A CPMI aguarda o compartilhamento e a efetivação da quebra de sigilo de Vorcaro. Segundo o relator, a medida é considerada estratégica para rastrear possíveis conexões financeiras com contratos e operações analisados pela comissão.

O colegiado também tenta ouvir o empresário formalmente, após ausência em convocação anterior.

Gaspar criticou o fato de Vorcaro não ter comparecido para prestar depoimento.

“Fugiu do depoimento da CPMI, mas não pode fugir da Justiça”, disse.

Na nota, o deputado afirmou ainda que o empresário já deveria estar preso anteriormente.

“Estava de tornozeleira, mas deveria estar atrás das grades há muito tempo.

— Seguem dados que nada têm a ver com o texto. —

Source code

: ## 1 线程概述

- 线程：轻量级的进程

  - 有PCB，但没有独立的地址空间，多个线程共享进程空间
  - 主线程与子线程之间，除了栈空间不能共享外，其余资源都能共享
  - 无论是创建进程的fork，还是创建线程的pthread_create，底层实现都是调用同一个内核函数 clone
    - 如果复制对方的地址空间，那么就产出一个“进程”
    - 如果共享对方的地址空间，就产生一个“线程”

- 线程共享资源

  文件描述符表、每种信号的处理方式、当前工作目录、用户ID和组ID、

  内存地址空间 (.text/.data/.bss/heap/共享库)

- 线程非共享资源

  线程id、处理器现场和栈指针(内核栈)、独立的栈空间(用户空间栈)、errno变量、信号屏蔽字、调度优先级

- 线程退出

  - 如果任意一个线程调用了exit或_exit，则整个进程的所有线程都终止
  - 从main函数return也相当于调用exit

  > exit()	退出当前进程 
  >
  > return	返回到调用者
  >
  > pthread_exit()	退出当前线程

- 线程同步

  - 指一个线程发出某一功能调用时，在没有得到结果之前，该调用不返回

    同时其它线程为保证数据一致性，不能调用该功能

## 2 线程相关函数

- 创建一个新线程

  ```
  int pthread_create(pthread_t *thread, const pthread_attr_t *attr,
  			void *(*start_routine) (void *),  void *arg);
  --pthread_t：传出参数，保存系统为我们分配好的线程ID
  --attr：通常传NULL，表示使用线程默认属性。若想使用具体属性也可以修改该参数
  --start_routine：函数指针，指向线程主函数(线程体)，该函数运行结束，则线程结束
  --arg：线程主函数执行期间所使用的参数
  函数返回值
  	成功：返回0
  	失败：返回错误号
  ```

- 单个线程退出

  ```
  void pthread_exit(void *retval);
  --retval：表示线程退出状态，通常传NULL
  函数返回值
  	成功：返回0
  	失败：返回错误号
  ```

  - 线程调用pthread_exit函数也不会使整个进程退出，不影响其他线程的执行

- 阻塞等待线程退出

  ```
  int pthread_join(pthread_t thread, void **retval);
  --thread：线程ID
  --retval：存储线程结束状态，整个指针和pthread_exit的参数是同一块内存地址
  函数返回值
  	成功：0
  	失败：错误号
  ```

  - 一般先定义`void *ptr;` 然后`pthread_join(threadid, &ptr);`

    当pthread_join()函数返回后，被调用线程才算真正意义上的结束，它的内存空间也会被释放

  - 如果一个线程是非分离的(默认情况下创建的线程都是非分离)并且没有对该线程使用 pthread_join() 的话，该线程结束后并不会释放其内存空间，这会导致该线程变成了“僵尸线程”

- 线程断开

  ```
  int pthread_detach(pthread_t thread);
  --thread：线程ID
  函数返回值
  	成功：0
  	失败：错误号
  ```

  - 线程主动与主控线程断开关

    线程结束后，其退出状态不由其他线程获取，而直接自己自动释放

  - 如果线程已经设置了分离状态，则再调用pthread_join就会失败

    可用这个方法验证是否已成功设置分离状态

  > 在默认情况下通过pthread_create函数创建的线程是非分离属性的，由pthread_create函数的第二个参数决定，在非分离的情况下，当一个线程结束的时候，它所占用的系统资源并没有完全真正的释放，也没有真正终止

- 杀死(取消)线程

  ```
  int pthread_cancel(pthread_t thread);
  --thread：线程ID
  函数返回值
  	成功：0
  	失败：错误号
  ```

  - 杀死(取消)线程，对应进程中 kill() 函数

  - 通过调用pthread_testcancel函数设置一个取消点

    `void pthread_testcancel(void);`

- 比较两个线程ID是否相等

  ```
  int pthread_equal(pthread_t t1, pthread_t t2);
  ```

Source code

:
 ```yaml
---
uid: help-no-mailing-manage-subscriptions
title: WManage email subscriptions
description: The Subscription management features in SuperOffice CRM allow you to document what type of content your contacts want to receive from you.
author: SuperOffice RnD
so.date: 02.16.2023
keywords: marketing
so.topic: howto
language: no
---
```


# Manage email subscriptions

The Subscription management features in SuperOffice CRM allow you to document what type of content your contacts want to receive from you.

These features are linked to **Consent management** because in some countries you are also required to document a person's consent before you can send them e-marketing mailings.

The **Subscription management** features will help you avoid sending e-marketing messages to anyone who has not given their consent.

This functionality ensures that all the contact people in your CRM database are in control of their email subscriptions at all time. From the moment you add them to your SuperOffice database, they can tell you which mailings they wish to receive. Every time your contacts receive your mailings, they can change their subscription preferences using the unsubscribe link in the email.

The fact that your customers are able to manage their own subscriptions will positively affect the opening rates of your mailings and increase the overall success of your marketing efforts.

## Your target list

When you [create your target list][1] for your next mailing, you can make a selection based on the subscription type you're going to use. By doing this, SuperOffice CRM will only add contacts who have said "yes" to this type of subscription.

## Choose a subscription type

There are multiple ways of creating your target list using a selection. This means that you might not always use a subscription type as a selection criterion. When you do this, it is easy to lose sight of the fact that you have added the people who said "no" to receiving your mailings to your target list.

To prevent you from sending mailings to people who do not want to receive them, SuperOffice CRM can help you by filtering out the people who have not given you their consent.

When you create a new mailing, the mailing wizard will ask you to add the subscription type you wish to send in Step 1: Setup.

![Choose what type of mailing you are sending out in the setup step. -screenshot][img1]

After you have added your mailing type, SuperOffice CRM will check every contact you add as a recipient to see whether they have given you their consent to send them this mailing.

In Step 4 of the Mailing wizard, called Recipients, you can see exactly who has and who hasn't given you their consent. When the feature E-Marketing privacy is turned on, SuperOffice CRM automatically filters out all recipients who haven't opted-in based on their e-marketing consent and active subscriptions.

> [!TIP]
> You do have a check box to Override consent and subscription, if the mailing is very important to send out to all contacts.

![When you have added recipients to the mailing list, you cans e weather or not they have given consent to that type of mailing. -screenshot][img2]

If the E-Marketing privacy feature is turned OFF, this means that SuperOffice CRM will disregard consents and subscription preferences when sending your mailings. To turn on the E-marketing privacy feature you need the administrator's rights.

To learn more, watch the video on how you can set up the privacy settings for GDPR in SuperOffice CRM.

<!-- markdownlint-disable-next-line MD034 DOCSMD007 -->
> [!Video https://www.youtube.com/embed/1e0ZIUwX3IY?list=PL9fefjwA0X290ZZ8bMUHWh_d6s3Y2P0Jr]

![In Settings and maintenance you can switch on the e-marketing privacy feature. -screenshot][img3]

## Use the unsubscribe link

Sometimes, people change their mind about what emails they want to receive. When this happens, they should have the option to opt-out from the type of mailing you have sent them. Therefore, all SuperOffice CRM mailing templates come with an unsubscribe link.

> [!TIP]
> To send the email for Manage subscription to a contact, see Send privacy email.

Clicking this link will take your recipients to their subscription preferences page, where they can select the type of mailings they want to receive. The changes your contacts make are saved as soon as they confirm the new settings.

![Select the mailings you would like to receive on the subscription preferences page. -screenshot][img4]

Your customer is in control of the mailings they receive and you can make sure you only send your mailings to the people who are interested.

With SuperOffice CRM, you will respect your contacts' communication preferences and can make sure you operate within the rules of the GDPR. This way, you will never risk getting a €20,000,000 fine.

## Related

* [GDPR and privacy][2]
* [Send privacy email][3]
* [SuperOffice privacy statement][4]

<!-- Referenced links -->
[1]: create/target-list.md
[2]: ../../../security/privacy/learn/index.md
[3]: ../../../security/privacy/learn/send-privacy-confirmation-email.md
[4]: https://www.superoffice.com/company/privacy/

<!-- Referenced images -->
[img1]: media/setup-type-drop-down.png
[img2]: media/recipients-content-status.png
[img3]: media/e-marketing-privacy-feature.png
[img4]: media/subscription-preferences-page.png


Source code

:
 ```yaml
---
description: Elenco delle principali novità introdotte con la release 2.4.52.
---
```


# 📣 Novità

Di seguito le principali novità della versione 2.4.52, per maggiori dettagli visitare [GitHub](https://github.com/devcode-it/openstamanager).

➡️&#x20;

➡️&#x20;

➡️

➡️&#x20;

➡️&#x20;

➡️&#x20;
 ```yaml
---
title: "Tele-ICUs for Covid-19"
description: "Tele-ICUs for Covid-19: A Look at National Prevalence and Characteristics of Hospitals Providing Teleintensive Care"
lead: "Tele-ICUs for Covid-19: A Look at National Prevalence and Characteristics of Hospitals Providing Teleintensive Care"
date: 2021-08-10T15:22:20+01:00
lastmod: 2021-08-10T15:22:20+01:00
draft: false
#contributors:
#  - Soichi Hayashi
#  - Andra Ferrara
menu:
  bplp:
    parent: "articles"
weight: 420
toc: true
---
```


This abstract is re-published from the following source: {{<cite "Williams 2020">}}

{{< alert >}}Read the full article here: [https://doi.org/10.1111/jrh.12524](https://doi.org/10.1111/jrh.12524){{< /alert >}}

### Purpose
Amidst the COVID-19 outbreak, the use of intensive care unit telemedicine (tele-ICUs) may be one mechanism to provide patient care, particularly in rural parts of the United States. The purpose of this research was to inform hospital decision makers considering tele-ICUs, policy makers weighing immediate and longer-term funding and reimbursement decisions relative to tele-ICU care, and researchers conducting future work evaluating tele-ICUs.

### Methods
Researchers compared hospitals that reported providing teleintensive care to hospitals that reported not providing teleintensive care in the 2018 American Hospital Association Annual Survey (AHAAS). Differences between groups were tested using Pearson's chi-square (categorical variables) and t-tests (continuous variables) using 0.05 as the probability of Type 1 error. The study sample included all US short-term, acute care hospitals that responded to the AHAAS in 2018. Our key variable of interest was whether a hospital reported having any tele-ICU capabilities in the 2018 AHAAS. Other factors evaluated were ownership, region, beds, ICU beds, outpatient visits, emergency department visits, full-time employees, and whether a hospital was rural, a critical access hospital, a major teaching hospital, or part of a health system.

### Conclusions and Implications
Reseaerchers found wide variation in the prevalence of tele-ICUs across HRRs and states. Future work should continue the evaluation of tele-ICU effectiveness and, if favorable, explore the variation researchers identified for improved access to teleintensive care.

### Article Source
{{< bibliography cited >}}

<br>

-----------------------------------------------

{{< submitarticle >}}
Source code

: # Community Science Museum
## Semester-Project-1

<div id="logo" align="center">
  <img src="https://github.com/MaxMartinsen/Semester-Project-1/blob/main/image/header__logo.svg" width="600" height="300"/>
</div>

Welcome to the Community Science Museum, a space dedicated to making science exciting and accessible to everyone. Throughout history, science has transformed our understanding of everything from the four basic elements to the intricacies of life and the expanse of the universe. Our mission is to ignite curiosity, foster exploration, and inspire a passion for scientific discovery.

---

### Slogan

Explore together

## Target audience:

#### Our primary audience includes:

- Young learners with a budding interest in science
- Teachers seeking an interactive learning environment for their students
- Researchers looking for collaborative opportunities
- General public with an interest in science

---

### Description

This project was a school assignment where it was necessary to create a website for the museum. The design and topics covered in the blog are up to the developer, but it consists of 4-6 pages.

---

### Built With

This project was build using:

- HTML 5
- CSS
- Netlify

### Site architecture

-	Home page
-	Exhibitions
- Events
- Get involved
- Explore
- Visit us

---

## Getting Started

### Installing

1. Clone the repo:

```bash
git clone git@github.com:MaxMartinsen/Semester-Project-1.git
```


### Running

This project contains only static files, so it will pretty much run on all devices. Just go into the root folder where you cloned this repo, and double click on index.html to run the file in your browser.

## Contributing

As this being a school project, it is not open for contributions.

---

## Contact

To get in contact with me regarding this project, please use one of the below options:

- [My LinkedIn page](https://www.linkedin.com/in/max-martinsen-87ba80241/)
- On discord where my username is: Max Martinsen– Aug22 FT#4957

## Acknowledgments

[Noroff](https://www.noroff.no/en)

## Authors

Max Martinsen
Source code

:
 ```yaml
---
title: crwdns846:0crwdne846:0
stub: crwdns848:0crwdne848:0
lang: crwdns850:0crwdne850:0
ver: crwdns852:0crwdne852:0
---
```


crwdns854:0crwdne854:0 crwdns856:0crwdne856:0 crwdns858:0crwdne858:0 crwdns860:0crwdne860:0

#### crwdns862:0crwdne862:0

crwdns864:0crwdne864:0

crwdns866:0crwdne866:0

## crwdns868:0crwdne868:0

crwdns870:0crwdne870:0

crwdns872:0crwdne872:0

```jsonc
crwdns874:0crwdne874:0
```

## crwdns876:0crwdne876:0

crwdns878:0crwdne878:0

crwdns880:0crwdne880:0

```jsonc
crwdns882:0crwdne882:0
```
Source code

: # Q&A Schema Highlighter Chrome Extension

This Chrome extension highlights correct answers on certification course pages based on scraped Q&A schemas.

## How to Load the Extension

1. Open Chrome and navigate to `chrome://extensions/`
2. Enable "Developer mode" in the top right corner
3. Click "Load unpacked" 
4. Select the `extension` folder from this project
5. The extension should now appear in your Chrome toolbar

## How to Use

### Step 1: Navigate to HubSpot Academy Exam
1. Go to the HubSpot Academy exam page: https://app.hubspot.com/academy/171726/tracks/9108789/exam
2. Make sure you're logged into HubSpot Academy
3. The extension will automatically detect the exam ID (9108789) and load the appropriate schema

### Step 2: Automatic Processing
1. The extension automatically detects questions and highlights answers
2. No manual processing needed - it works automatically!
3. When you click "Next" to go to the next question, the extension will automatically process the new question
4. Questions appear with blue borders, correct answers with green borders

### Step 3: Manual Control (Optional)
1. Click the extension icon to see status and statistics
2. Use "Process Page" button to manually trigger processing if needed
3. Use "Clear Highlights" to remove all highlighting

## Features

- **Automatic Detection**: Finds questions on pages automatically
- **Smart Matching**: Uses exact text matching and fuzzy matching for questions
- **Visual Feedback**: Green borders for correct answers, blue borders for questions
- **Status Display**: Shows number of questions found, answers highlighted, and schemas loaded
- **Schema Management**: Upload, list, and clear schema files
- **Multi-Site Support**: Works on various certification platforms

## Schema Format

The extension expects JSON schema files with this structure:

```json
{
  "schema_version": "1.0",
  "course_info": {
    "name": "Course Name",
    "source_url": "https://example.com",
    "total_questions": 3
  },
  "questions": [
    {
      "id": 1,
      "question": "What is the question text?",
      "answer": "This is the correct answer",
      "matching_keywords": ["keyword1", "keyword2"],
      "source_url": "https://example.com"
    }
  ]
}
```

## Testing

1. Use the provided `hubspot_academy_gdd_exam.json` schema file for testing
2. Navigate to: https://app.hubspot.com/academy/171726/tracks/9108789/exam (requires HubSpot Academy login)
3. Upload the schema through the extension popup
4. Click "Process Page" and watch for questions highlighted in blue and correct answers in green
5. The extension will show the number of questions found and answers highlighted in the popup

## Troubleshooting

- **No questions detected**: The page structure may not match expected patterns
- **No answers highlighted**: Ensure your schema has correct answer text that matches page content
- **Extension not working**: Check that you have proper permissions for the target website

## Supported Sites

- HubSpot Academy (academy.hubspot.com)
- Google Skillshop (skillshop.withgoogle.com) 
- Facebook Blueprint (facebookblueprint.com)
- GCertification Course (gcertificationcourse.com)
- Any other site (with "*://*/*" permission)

Volta à prisão após ter ameaçado pessoas com quem tinha desavenças e determinado agressões, inclusive contra jornalistas. Absurdo.”

O relator também mencionou impactos do caso sobre aposentados e pensionistas.

“O Brasil não aguenta mais a impunidade que protege poderosos enquanto aposentados e pensionistas pagam a conta. Não podemos ter uma lei flexível para banqueiros e implacável para o cidadão comum.”

Para Gaspar, a decisão judicial fortalece o trabalho da comissão.

“Se há indícios, há investigação. Se há responsabilidade, há consequência.”

A CPMI do INSS deve intensificar nas próximas semanas diligências para acesso a dados bancários e fiscais, além de insistir na convocação de Vorcaro, apontado como peça-chave nas apurações.

“Essa nova prisão reforça que ninguém está acima da lei. O Brasil precisa virar essa página de privilégios. Justiça não pode ter sobrenome nem saldo bancário”, concluiu.